Seth’s gaze searched mine. I felt like he was stripping me down, layer by layer, until he reached my raw, beating heart.
He hummed and sat back once again. “All right. If you say so.”
I lifted my chin. “I do say so.”
The corner of his mouth twitched again. “You’re a very opinionated woman.”
“I have to be.” I knew that it wasn’t something that most men liked, at least not in my field and in my experience. They didn’t like it when I knew more than they did, or when I had strong principles and argued about the unethical or immoral implications of new technology, or didn’t care about making money.
“I like it,” Seth assured me.
He sounded genuine. I didn’t know what to do with this man who could be my undoing—and yet was so damn attractive to me.
“I’m going to follow up on some leads,” Seth continued. “But if you’re free this evening, I’d like to take you to dinner.”
I swallowed, not wanting to appear too eager. “You shouldn’t mix business and pleasure, or so I’ve been told.”
Seth immediately put his hands up. “Of course. It would just be a friendly dinner.” Then, he grinned a little wickedly. “At least until I’m finished with this job and there’s no longer a conflict of interest.”
My stomach did that flip-flop thing. Would there even be anything for us after this job was finished? Either he’d catch me, or I’d have to flee in some way and he’d never see me again, or I would go uncaught and I’d have to keep this massive lie from him for as long as we were dating (or hooking up or whatever we ended up doing).
It wasn’t a fun situation, no matter how you sliced it.
But I couldn’t reveal all that to him. Instead I just let myself give in, just for the moment, to the feeling of being wanted. And desired. I felt my face get warm. “Good to know. Friendly dinner it is, then.”
Seth inclined his head towards the door. “I’ll see you later, then.”
I nodded. I knew a dismissal when it was given, even if the way it was delivered was friendly and charming. “See you later.”
I left the room, my stomach swirling and my heart pounding. I was turned on, and I was also terrified, and I had no idea which one would win out or how I could get out of this mess I’d made for myself.
Chapter7
Seth
It was wildly stupid of me to try and go on a date with Ariana while I was still working with this company, but it wasn’t an official date—or at least that’s what I was telling myself to feel better. I could hear my friends laughing at me already.

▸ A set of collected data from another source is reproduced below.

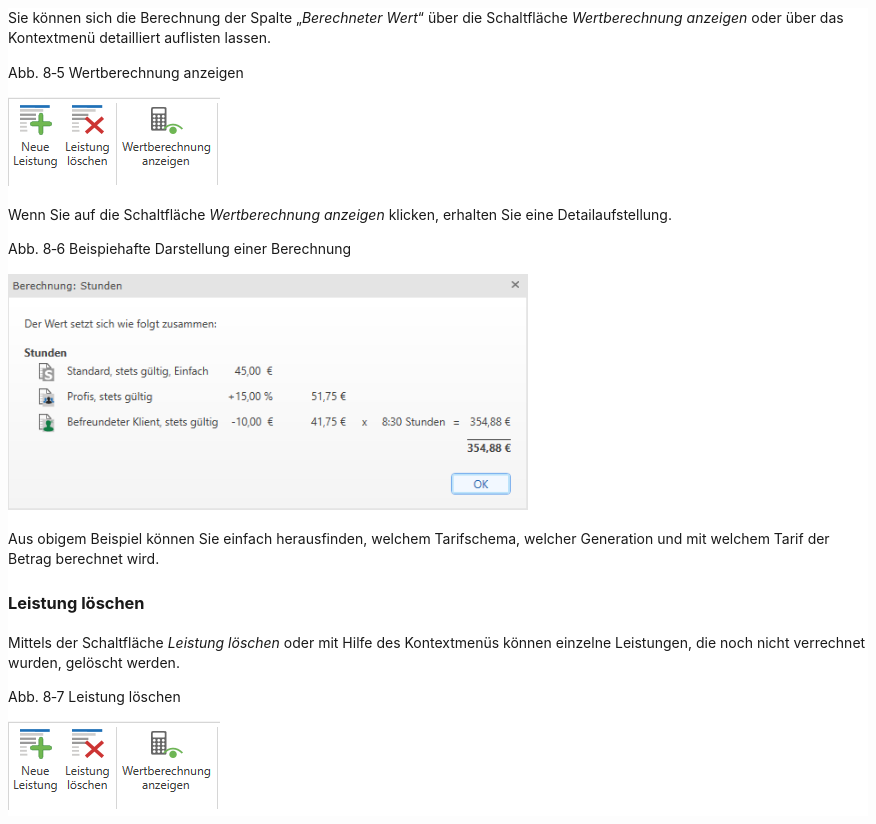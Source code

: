 Sie können sich die Berechnung der Spalte „*Berechneter Wert*“ über die
Schaltfläche *Wertberechnung anzeigen* oder über das Kontextmenü
detailliert auflisten lassen.

Abb. 8‑5 Wertberechnung anzeigen

<img src=".\img/image131.png"
style="width:2.20806in;height:0.92697in" />

Wenn Sie auf die Schaltfläche *Wertberechnung anzeigen* klicken,
erhalten Sie eine Detailaufstellung.

Abb. 8‑6 Beispiehafte Darstellung einer Berechnung

<img src=".\img/image132.png"
style="width:5.41377in;height:2.45651in" />

Aus obigem Beispiel können Sie einfach herausfinden, welchem
Tarifschema, welcher Generation und mit welchem Tarif der Betrag
berechnet wird.

### Leistung löschen

Mittels der Schaltfläche *Leistung löschen* oder mit Hilfe des
Kontextmenüs können einzelne Leistungen, die noch nicht verrechnet
wurden, gelöscht werden.

Abb. 8‑7 Leistung löschen

<img src=".\img/image131.png"
style="width:2.20806in;height:0.92697in" />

She was pretty, she was smart, I liked her—and there was this way she reacted to me that had heat spiraling up my spine. It could just be wishful thinking, but I had a hunch that maybe, just maybe, she was into the same things in the bedroom that I was.
That high kept me going as I plunged back into research… until I found the emails.
I’d gotten into the Cloud accounts of the C-level executives and was looking through their emails and paperwork. It was pretty much the same as what I’d seen in the computer system, although there were deleted drafts and emails that the Cloud had saved, all small things that weren’t a big deal.
Until I got to this one email exchange.
It was between Brian, the COO, and someone only going by the name of X. The emails discussed the setup of the system using the hard drive, my arrival, and how to use the hard drive with the program on it to delete that program from the computer system so I couldn’t find it.
The timestamps matched up with my arrival and when the thefts had started. But would Brian really be stupid enough to communicate with this person on his company email account? True, I had seen plenty of stupid people in my time, but the program I had found traces of in the system had been wildly sophisticated. Why wouldn’t the paid hacker insist on a more analogue mode of communication given that they had to know the Cloud would log and save all emails from the company account?
No, this smelled like a setup. I worked on decrypting the email address that Brian had communicated with. It was a good job and it took me a while, but I was able to find out it was a dummy account that had been set up—and was now deleted.
Was it Brian, trying to pull a double-bluff and exonerate himself by accusing himself in a way that would fall apart and prove to be fake? I didn’t think he was that smart. Was it Damien or another of the four remaining executives trying to blow smoke up my ass? Or…
I hadn’t spoken to the rest of the tech team. Ariana had insisted that they were all in the clear and trustworthy, but on top of her conviction—which could be misplaced—there was the fact that I hadn’t actually talked to any of them. I’d talked to the managers of the departments. That meant one of those managers had to be involved in this and had told their tech person after speaking with me, or…
Or it was the very tech person I’d been handed as an ally.
I didn’t like the idea, but I subscribed to the principle of: the simplest solution was usually the correct one. Who had I spoken to from the beginning? Ariana. Who had clearly suspected I was doing more than just beefing up security? Ariana. Who was an expert with computers? Ariana.